With the league’s 100th season comes an effort to name the NFL’s all-time team, with (coincidentally) 100 players named to it. It’s not the best 100 players of all time, but a 100-member NFL team with a specific number of players at every position.
At the receiver position, the all-time team has 10 roster spots. Somehow, Terrell Owens didn’t get one of them.
Earning placement on the team were Lance Alworth, Raymond Berry, Larry Fitzgerald, Marvin Harrison, Elroy Hirsch, Don Hutson, Steve Largent, Randy Moss, Jerry Rice, and Paul Warfield. Judy Battista of NFL.com attempted to explain the most glaring omission from the NFL’s all-time team to date.

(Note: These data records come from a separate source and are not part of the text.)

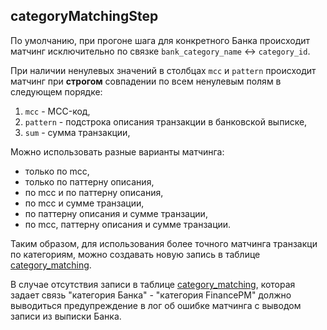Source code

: ## categoryMatchingStep

По умолчанию, при прогоне шага для конкретного Банка происходит матчинг исключительно по связке
`bank_category_name` <-> `category_id`.

При наличии ненулевых значений в столбцах `mcc` и `pattern` 
происходит матчинг при **строгом** совпадении по всем ненулевым полям в следующем порядке:
1) `mcc` - MCC-код,
2) `pattern` - подстрока описания транзакции в банковской выписке,
3) `sum` - сумма транзакции,

Можно использовать разные варианты матчинга:
- только по mcc,
- только по паттерну описания,
- по mcc и по паттерну описания,
- по mcc и сумме транзации,
- по паттерну описания и сумме транзации,
- по mcc, паттерну описания и сумме транзации.

Таким образом, для использования более точного матчинга транзакци по категориям, можно создавать новую запись 
в таблице <u>category_matching</u>.

В случае отсутствия записи в таблице <u>category_matching</u>, которая задает связь "категория Банка" - 
"категория FinancePM" должно выводиться предупреждение в лог об ошибке матчинга с выводом записи из выписки Банка.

“Owens was elected to the Hall of Fame in his third year of eligibility, and part of the reason he did not get in on his first two tries was his behavior with teams during his career,” Battista writes, echoing an overblown concern that was used by people who simply dislike Owens to keep him out of Canton, temporarily. “Owens played for five teams over 15 seasons, and he clashed with front office personnel and teammates on several of them. It’s hard to say if that is why Owens did not make the all-time list -- nobody on the panel said as much, and we do not know how each other voted -- or if he ran into the same problem so many other stellar players at every position did: There were so many great candidates but so few spaces open.”
The fact that the panel voted secretly allowed Owens to fall victim to a more fundamental reality than not enough spots: Human nature.
A lot of people truly don’t like Terrell Owens as a person. He was rude at times. He was brash all the time. But, surely, he was one of the 10 best receivers in the history of the game.
Which guy would you want on your favorite team, Terrell Owens or Steve Largent? All due respect to Largent, do you even have to consider that for more than a nanosecond? (And, yes, I’m old enough to have seen Largent play.) Frankly, there are several other receivers (Isaac Bruce, Cris Carter, Tim Brown, Steve Smith) who I’d take in their prime before Largent in his. (By the way, the “era” argument doesn’t really apply here; Largent’s career was almost entirely played after the NFL began opening up the rules to enhance passing and increase scoring.)
The New England Patriots play later today, and here’s hoping that someone after the game asks coach Bill Belichick whether Owens was on Belichick’s list of the 10 best receivers, and if not why not? Of all the members of the panel, Belichick is the only one who had to devise a defensive game plan to stop Owens in the Super Bowl -- and Belichick failed. Owens, playing on a broken leg that hadn’t fully healed, had nine catches for 122 yards against the Patriots in Super Bowl XXXIX. If the Eagles had won the game, Owens would have been the MVP.
As to anyone on the all-time team panel or the Hall of Fame selection committee or anyone else appointed to create made-up football lists, Belichick would be the most likely to do so rationally, fairly, and dispassionately. We should all want to hear what Belichick has to say about the subject, because of all the people who have ever walked the face of the earth he is the most uniquely qualified to do so.
Here’s hoping that, if/when asked about it following today’s game, Belichick answers the question with something other than, “Yeah, we’re just focused on the Dolphins, Tom.” Too many people seize on too many irrelevant narratives to deny Owens the recognition he deserves; if Belichick has reliable information to support the notion that Owens clashed with front office personnel and teammates on several of his teams and that those squabbles (as if no one else on the all-time team ever had them) supersede a guy’s undeniable skills and abilities, it’s important to hear about it.
Because only Belichick would have the ability to persuade others regarding the decision to omit the man who owns the No. 3 spot on the all-time receiving yardage and receiving touchdowns list.